When people who have no degree in finance or little experience in investing assume control of their finances, what are the key things they must do? And what are the risks to avoid?
Following are five tips for self-directed investors.
1. Develop a plan
Consistently investing a regular amount each month — $1,000, for example — in good times or bad, leads to savings that compound over time, Schatz says. Because they’re already diversified, investing in mutual funds and exchange-traded funds, or ETFs, minimizes risk compared with choosing individual stocks, which often fluctuate wildly in price.
Further diversifying among funds that represent different asset classes is critical to well-rounded investing and an important way to lessen risk. For instance, you might have a mix of large-cap and small-cap funds with growth and value styles, domestic and international funds, as well as bond funds.

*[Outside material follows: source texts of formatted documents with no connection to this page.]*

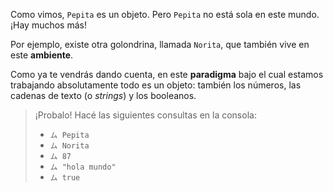 Como vimos, `Pepita` es un objeto. Pero `Pepita` no está sola en este mundo. ¡Hay muchos más!

Por ejemplo, existe otra golondrina, llamada `Norita`, que también vive en este **ambiente**. 

Como ya te vendrás dando cuenta, en este **paradigma** bajo el cual estamos trabajando absolutamente todo es un objeto: también los números, las cadenas de texto (o _strings_) y los booleanos.

> ¡Probalo! Hacé las siguientes consultas en la consola: 
> 
> * `ム Pepita`
> * `ム Norita`
> * `ム 87`
> * `ム "hola mundo"`
> * `ム true`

2. Avoid Emotional Trading
Investing on emotion destroys returns. People buy high and sell low. Fear and greed undermine the goals of investors. When fear drove investors to abandon the equity markets during the financial crisis, they missed the opportunity to benefit when the markets eventually rebounded.
Establishing a plan is tricky, but maintaining it through perilous times is doubly difficult. The key to sustaining it is by being clear about what you are trying to accomplish, determining your risk tolerance and setting a time horizon
3. Research & Research & Research some more!
Many do-it-yourself investors see things from a limited viewpoint. They look to see how the stock market is performing and whether it’s up or down, but that doesn’t constitute sufficient research. Take your time. Do your due diligence. Talk to other more seasoned investors. Make sure that you have thoroughly looked at everything before you jump in. Keep in mind also that there is nothing more constant than change. So just because you are all in, that doesn’t mean you stop researching your options and what is out there. Keep informed!
4. Follow your designated plan
Devising a written plan that details one’s personal investment strategy keeps investors on track. That plan should include a description of how investments will be diversified and the percentage of the portfolio allocated to each one. Since over time the investments will dip or spike at different rates, make sure to re-balance the portfolio annually to conform to the original plan is an important step.
Developing written exit strategies enables self-directed investors to maintain the course. If an individual stock hits your target, it may be time to re-evaluate or sell it and find another growth stock.
5. Don’t fear seeking professional help
If you find yourself reacting to market fluctuations or making decisions based on the news, consider hiring a financial planner to review your plan, offer feedback and make suggestions. Most financial advisers have honed their strategy, learned what works and what doesn’t work, and know how to establish a well-thought-out investment plan. Don’t think you have to relinquish control of your assets or your portfolio. Having an advisor in your pocket is a great investor move, so do your due diligence and find the best.